ATI LPN
ATI Medical Surgical Proctored Exam 2019 Quizlet
1. The client with chronic kidney disease (CKD) is receiving hemodialysis. Which finding should be reported to the healthcare provider immediately?
- A. Blood pressure of 150/90 mm Hg.
- B. Weight gain of 2 pounds since the last dialysis session.
- C. Blood glucose level of 120 mg/dl.
- D. Potassium level of 6.5 mEq/L.
Correct answer: D
Rationale: A potassium level of 6.5 mEq/L is dangerously high, a condition known as hyperkalemia, which can lead to severe cardiac complications like arrhythmias and cardiac arrest. Immediate medical intervention is necessary to lower potassium levels to prevent life-threatening outcomes in clients undergoing hemodialysis.
2. A patient with chronic heart failure is prescribed carvedilol. What is the primary purpose of this medication?
- A. Increase cardiac output
- B. Reduce fluid retention
- C. Decrease heart rate
- D. Lower blood pressure
Correct answer: C
Rationale: Carvedilol, a beta-blocker, is primarily prescribed in patients with chronic heart failure to decrease heart rate and reduce the workload on the heart. By lowering the heart rate, carvedilol helps the heart function more efficiently and improves symptoms in patients with heart failure.
3. After a client with ascites due to liver cirrhosis undergoes a paracentesis, what should the nurse do post-procedure?
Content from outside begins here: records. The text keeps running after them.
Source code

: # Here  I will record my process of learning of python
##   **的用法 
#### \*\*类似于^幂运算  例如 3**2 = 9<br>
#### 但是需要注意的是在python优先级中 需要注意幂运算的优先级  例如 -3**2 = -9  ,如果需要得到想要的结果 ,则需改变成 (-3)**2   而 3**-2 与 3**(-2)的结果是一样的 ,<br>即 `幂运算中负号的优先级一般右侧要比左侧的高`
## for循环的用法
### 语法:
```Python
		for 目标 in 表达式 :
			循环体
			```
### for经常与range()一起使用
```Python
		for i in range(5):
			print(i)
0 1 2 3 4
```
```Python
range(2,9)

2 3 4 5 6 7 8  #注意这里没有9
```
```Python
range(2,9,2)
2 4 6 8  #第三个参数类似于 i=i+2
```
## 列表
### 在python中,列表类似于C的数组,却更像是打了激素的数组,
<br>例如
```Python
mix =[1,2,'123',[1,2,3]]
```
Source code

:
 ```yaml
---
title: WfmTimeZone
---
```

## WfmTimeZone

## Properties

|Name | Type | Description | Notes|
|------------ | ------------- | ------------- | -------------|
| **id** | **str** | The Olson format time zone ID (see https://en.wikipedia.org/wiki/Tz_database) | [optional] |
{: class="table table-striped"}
- A. Encourage the client to drink plenty of fluids
- B. Monitor the client's blood pressure and heart rate
- C. Position the client flat on their back
- D. Administer a dose of furosemide
Correct answer: B
Rationale: Post-paracentesis, monitoring the client's blood pressure and heart rate is crucial as it helps in early detection of potential complications such as hypotension or bleeding. This close observation enables timely intervention and ensures the client's safety.
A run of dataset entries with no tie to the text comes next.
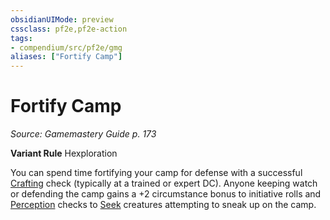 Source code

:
 ```yaml
---
obsidianUIMode: preview
cssclass: pf2e,pf2e-action
tags:
- compendium/src/pf2e/gmg
aliases: ["Fortify Camp"]
---
```

# Fortify Camp
*Source: Gamemastery Guide p. 173*  

**Variant Rule** Hexploration

You can spend time fortifying your camp for defense with a successful [Crafting](../../compendium/skills.md#Crafting) check (typically at a trained or expert DC). Anyone keeping watch or defending the camp gains a +2 circumstance bonus to initiative rolls and [Perception](../../compendium/skills.md#Perception) checks to [Seek](seek.md) creatures attempting to sneak up on the camp.
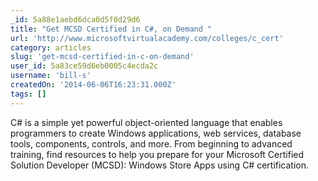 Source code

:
 ```yaml
---
_id: 5a88e1aebd6dca0d5f0d29d6
title: "Get MCSD Certified in C#, on Demand "
url: 'http://www.microsoftvirtualacademy.com/colleges/c_cert'
category: articles
slug: 'get-mcsd-certified-in-c-on-demand'
user_id: 5a83ce59d6eb0005c4ecda2c
username: 'bill-s'
createdOn: '2014-06-06T16:23:31.000Z'
tags: []
---
```


C# is a simple yet powerful object-oriented language that enables programmers to create Windows applications, web services, database tools, components, controls, and more. From beginning to advanced training, find resources to help you prepare for your Microsoft Certified Solution Developer (MCSD): Windows Store Apps using C# certification.
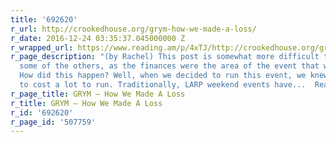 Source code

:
 ```yaml
---
title: '692620'
r_url: http://crookedhouse.org/grym-how-we-made-a-loss/
r_date: 2016-12-24 03:35:37.045000000 Z
r_wrapped_url: https://www.reading.am/p/4xTJ/http://crookedhouse.org/grym-how-we-made-a-loss/
r_page_description: "(by Rachel) This post is somewhat more difficult to write than
  some of the others, as the finances were the area of the event that were least successful.
  How did this happen? Well, when we decided to run this event, we knew it was going
  to cost a lot to run. Traditionally, LARP weekend events have...  Read more »"
r_page_title: GRYM – How We Made A Loss
r_title: GRYM – How We Made A Loss
r_id: '692620'
r_page_id: '507759'
---
```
4. The client has a nasogastric (NG) tube and is receiving enteral feedings. What intervention should the nurse implement to prevent complications associated with the NG tube?
- A. Flush the NG tube with water before and after feedings.
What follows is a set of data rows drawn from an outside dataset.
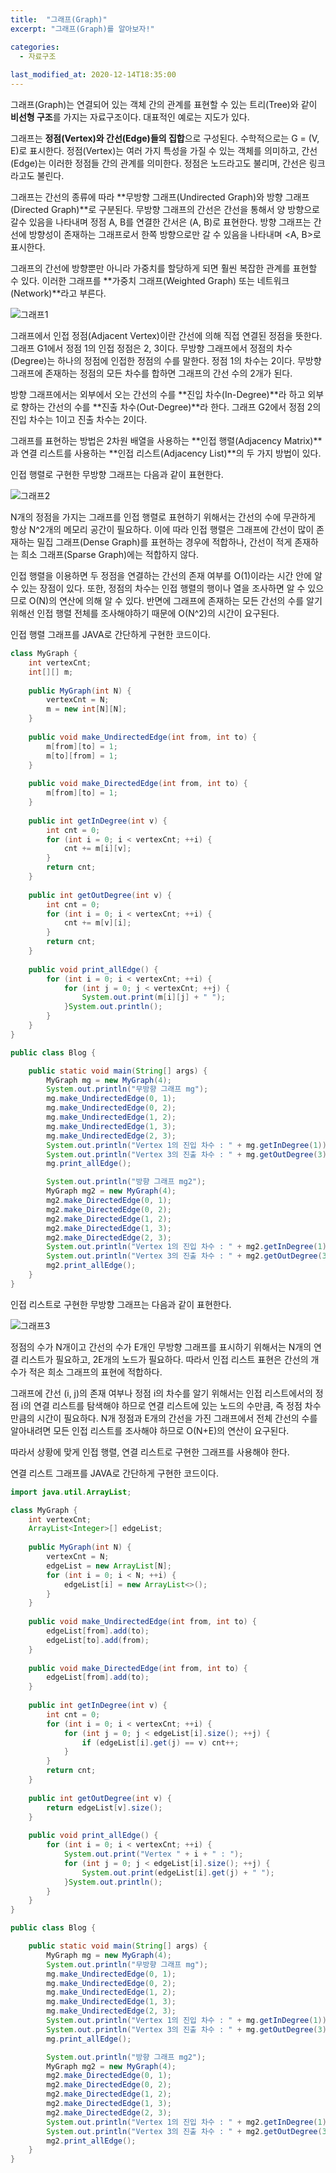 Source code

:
```yaml
---
title:  "﻿그래프(Graph)"
excerpt: "﻿그래프(Graph)를 알아보자!"

categories:
  - 자료구조
  
last_modified_at: 2020-12-14T18:35:00
---
```


그래프(Graph)는 연결되어 있는 객체 간의 관계를 표현할 수 있는 트리(Tree)와 같이 **비선형 구조**를 가지는 자료구조이다. 대표적인 예로는 지도가 있다.  

그래프는 **정점(Vertex)와 간선(Edge)들의 집합**으로 구성된다. 수학적으로는 G = (V, E)로 표시한다. 정점(Vertex)는 여러 가지 특성을 가질 수 있는 객체를 의미하고, 간선(Edge)는 이러한 정점들 간의 관계를 의미한다. 정점은 노드라고도 불리며, 간선은 링크라고도 불린다.  


그래프는 간선의 종류에 따라 **무방향 그래프(Undirected Graph)와 방향 그래프(Directed Graph)**로 구분된다. 무방향 그래프의 간선은 간선을 통해서 양 방향으로 갈수 있음을 나타내며 정점 A, B를 연결한 간서은 (A, B)로 표현한다. 방향 그래프는 간선에 방향성이 존재하는 그래프로서 한쪽 방향으로만 갈 수 있음을 나타내며 <A, B>로 표시한다.  

그래프의 간선에 방향뿐만 아니라 가중치를 할당하게 되면 훨씬 복잡한 관계를 표현할 수 있다. 이러한 그래프를 **가중치 그래프(Weighted Graph) 또는 네트워크(Network)**라고 부른다.  

![그래프1](https://user-images.githubusercontent.com/53072057/102042768-093b0e80-3e16-11eb-9a98-978e3a4363ad.JPG)  

그래프에서 인접 정점(Adjacent Vertex)이란 간선에 의해 직접 연결된 정점을 뜻한다. 그래프 G1에서 정점 1의 인접 정점은 2, 3이다. 무방향 그래프에서 정점의 차수(Degree)는 하나의 정점에 인접한 정점의 수를 말한다. 정점 1의 차수는 2이다. 무방향 그래프에 존재하는 정점의 모든 차수를 합하면 그래프의 간선 수의 2개가 된다.  

방향 그래프에서는 외부에서 오는 간선의 수를 **진입 차수(In-Degree)**라 하고 외부로 향하는 간선의 수를 **진출 차수(Out-Degree)**라 한다. 그래프 G2에서 정점 2의 진입 차수는 1이고 진출 차수는 2이다.  

그래프를 표현하는 방법은 2차원 배열을 사용하는 **인접 행렬(Adjacency Matrix)**과 연결 리스트를 사용하는 **인접 리스트(Adjacency List)**의 두 가지 방법이 있다.  

인접 행렬로 구현한 무방향 그래프는 다음과 같이 표현한다.  

![그래프2](https://user-images.githubusercontent.com/53072057/102042769-0a6c3b80-3e16-11eb-8be7-3d8d389658c4.JPG)  

N개의 정점을 가지는 그래프를 인접 행렬로 표현하기 위해서는 간선의 수에 무관하게 항상 N^2개의 메모리 공간이 필요하다. 이에 따라 인접 행렬은 그래프에 간선이 많이 존재하는 밀집 그래프(Dense Graph)를 표현하는 경우에 적합하나, 간선이 적게 존재하는 희소 그래프(Sparse Graph)에는 적합하지 않다.  

인접 행렬을 이용하면 두 정점을 연결하는 간선의 존재 여부를 O(1)이라는 시간 안에 알 수 있는 장점이 있다. 또한, 정점의 차수는 인접 행렬의 행이나 열을 조사하면 알 수 있으므로 O(N)의 연산에 의해 알 수 있다. 반면에 그래프에 존재하는 모든 간선의 수를 알기 위해선 인접 행렬 전체를 조사해야하기 때문에 O(N^2)의 시간이 요구된다.  

인접 행렬 그래프를 JAVA로 간단하게 구현한 코드이다.  

```java
class MyGraph {
	int vertexCnt;
	int[][] m;
	
	public MyGraph(int N) {
		vertexCnt = N;
		m = new int[N][N];
	}
	
	public void make_UndirectedEdge(int from, int to) {
		m[from][to] = 1;
		m[to][from] = 1;
	}
	
	public void make_DirectedEdge(int from, int to) {
		m[from][to] = 1;
	}
	
	public int getInDegree(int v) {
		int cnt = 0;
		for (int i = 0; i < vertexCnt; ++i) {
			cnt += m[i][v];
		}
		return cnt;
	}
	
	public int getOutDegree(int v) {
		int cnt = 0;
		for (int i = 0; i < vertexCnt; ++i) {
			cnt += m[v][i];
		}
		return cnt;
	}
	
	public void print_allEdge() {
		for (int i = 0; i < vertexCnt; ++i) {
			for (int j = 0; j < vertexCnt; ++j) {
				System.out.print(m[i][j] + " ");
			}System.out.println();
		}
	}
}

public class Blog {

	public static void main(String[] args) {
		MyGraph mg = new MyGraph(4);
		System.out.println("무방향 그래프 mg");
		mg.make_UndirectedEdge(0, 1);
		mg.make_UndirectedEdge(0, 2);
		mg.make_UndirectedEdge(1, 2);
		mg.make_UndirectedEdge(1, 3);
		mg.make_UndirectedEdge(2, 3);
		System.out.println("Vertex 1의 진입 차수 : " + mg.getInDegree(1));
		System.out.println("Vertex 3의 진출 차수 : " + mg.getOutDegree(3));
		mg.print_allEdge();

		System.out.println("방향 그래프 mg2");
		MyGraph mg2 = new MyGraph(4);
		mg2.make_DirectedEdge(0, 1);
		mg2.make_DirectedEdge(0, 2);
		mg2.make_DirectedEdge(1, 2);
		mg2.make_DirectedEdge(1, 3);
		mg2.make_DirectedEdge(2, 3);
		System.out.println("Vertex 1의 진입 차수 : " + mg2.getInDegree(1));
		System.out.println("Vertex 3의 진출 차수 : " + mg2.getOutDegree(3));
		mg2.print_allEdge();
	}
}
```

인접 리스트로 구현한 무방향 그래프는 다음과 같이 표현한다.  

![그래프3](https://user-images.githubusercontent.com/53072057/102042771-0a6c3b80-3e16-11eb-9158-656dc3196929.JPG)  

정점의 수가 N개이고 간선의 수가 E개인 무방향 그래프를 표시하기 위해서는 N개의 연결 리스트가 필요하고, 2E개의 노드가 필요하다. 따라서 인접 리스트 표현은 간선의 개수가 적은 희소 그래프의 표현에 적합하다.  

그래프에 간선 (i, j)의 존재 여부나 정점 i의 차수를 알기 위해서는 인접 리스트에서의 정점 i의 연결 리스트를 탐색해야 하므로 연결 리스트에 있는 노드의 수만큼, 즉 정점 차수만큼의 시간이 필요하다. N개 정점과 E개의 간선을 가진 그래프에서 전체 간선의 수를 알아내려면 모든 인접 리스트를 조사해야 하므로 O(N+E)의 연산이 요구된다.  

따라서 상황에 맞게 인접 행렬, 연결 리스트로 구현한 그래프를 사용해야 한다.  

연결 리스트 그래프를 JAVA로 간단하게 구현한 코드이다.  

```java
import java.util.ArrayList;

class MyGraph {
	int vertexCnt;
	ArrayList<Integer>[] edgeList;
	
	public MyGraph(int N) {
		vertexCnt = N;
		edgeList = new ArrayList[N];
		for (int i = 0; i < N; ++i) {
			edgeList[i] = new ArrayList<>();
		}
	}
	
	public void make_UndirectedEdge(int from, int to) {
		edgeList[from].add(to);
		edgeList[to].add(from);
	}
	
	public void make_DirectedEdge(int from, int to) {
		edgeList[from].add(to);
	}
	
	public int getInDegree(int v) {
		int cnt = 0;
		for (int i = 0; i < vertexCnt; ++i) {
			for (int j = 0; j < edgeList[i].size(); ++j) {
				if (edgeList[i].get(j) == v) cnt++;
			}
		}
		return cnt;
	}
	
	public int getOutDegree(int v) {
		return edgeList[v].size();
	}
	
	public void print_allEdge() {
		for (int i = 0; i < vertexCnt; ++i) {
			System.out.print("Vertex " + i + " : ");
			for (int j = 0; j < edgeList[i].size(); ++j) {
				System.out.print(edgeList[i].get(j) + " ");
			}System.out.println();
		}
	}
}

public class Blog {

	public static void main(String[] args) {
		MyGraph mg = new MyGraph(4);
		System.out.println("무방향 그래프 mg");
		mg.make_UndirectedEdge(0, 1);
		mg.make_UndirectedEdge(0, 2);
		mg.make_UndirectedEdge(1, 2);
		mg.make_UndirectedEdge(1, 3);
		mg.make_UndirectedEdge(2, 3);
		System.out.println("Vertex 1의 진입 차수 : " + mg.getInDegree(1));
		System.out.println("Vertex 3의 진출 차수 : " + mg.getOutDegree(3));
		mg.print_allEdge();

		System.out.println("방향 그래프 mg2");
		MyGraph mg2 = new MyGraph(4);
		mg2.make_DirectedEdge(0, 1);
		mg2.make_DirectedEdge(0, 2);
		mg2.make_DirectedEdge(1, 2);
		mg2.make_DirectedEdge(1, 3);
		mg2.make_DirectedEdge(2, 3);
		System.out.println("Vertex 1의 진입 차수 : " + mg2.getInDegree(1));
		System.out.println("Vertex 3의 진출 차수 : " + mg2.getOutDegree(3));
		mg2.print_allEdge();
	}
}
```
- B. Check gastric residual volume every 6 hours.
- C. Keep the head of the bed elevated at 30 degrees.
- D. Replace the NG tube every 24 hours.
Correct answer: C
Rationale: Keeping the head of the bed elevated at 30 degrees is crucial in preventing aspiration, a common complication associated with nasogastric (NG) tubes and enteral feedings. This position helps reduce the risk of reflux and aspiration of gastric contents into the lungs, promoting client safety and preventing respiratory complications. Flushing the NG tube with water before and after feedings (Choice A) is not the primary intervention to prevent complications. Checking gastric residual volume every 6 hours (Choice B) is important but not directly related to preventing complications associated with the NG tube. Replacing the NG tube every 24 hours (Choice D) is not a standard practice and is not necessary to prevent complications if the tube is functioning properly.
5. A client with hyperthyroidism is prescribed propylthiouracil (PTU). Which instruction should the nurse include in the client's discharge teaching?
- A. Report any signs of infection, such as sore throat or fever, to your healthcare provider.'
- B. Increase your intake of iodine-rich foods, such as seafood and dairy products.'
- C. Take the medication on an empty stomach for better absorption.'
- D. You may experience weight gain and fatigue as side effects of the medication.'
Correct answer: A
Rationale: Propylthiouracil (PTU) can suppress bone marrow function, increasing the risk of infection, so it is important to report signs of infection promptly.